[Collected data entries]
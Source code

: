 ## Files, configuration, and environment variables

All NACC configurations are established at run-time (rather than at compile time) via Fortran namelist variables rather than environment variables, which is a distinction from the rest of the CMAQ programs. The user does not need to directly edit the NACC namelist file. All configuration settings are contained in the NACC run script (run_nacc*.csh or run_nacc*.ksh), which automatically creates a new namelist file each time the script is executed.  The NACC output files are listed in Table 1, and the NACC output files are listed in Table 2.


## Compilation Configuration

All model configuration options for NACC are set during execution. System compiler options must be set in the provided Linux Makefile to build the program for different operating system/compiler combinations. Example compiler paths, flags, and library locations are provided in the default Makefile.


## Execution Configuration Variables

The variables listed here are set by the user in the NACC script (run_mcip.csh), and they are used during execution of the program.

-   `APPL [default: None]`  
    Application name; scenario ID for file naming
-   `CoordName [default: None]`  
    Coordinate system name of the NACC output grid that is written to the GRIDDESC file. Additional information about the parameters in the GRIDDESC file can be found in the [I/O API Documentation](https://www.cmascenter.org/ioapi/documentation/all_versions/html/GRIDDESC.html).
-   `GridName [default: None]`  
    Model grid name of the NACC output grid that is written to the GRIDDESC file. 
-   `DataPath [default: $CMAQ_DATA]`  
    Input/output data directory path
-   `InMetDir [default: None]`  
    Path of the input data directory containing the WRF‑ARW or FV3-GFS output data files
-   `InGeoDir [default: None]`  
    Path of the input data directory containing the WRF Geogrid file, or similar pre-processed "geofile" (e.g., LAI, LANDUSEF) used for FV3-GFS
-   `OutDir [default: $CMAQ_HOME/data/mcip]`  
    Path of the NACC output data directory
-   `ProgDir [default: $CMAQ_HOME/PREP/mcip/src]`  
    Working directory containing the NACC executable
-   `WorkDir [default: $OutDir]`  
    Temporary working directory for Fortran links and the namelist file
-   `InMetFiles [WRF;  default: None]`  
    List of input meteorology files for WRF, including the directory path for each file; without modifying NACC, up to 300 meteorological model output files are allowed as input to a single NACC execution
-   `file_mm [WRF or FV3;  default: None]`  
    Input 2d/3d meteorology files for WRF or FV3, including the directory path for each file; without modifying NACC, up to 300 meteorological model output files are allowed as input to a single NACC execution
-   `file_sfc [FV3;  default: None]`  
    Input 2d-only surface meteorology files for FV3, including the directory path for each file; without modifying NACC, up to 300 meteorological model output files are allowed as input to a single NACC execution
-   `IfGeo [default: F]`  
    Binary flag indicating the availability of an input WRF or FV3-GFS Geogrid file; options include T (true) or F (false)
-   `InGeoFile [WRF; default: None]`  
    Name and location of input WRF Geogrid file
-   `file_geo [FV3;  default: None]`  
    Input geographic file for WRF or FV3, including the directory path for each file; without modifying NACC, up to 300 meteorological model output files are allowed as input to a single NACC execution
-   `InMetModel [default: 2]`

Work instructions. Your task is to restate, word for word, each line from the one that includes "List of input" to the end of the records, with both ends included and nothing else.

Your response.
    List of input meteorology files for WRF, including the directory path for each file; without modifying NACC, up to 300 meteorological model output files are allowed as input to a single NACC execution
-   `file_mm [WRF or FV3;  default: None]`  
    Input 2d/3d meteorology files for WRF or FV3, including the directory path for each file; without modifying NACC, up to 300 meteorological model output files are allowed as input to a single NACC execution
-   `file_sfc [FV3;  default: None]`  
    Input 2d-only surface meteorology files for FV3, including the directory path for each file; without modifying NACC, up to 300 meteorological model output files are allowed as input to a single NACC execution
-   `IfGeo [default: F]`  
    Binary flag indicating the availability of an input WRF or FV3-GFS Geogrid file; options include T (true) or F (false)
-   `InGeoFile [WRF; default: None]`  
    Name and location of input WRF Geogrid file
-   `file_geo [FV3;  default: None]`  
    Input geographic file for WRF or FV3, including the directory path for each file; without modifying NACC, up to 300 meteorological model output files are allowed as input to a single NACC execution
-   `InMetModel [default: 2]`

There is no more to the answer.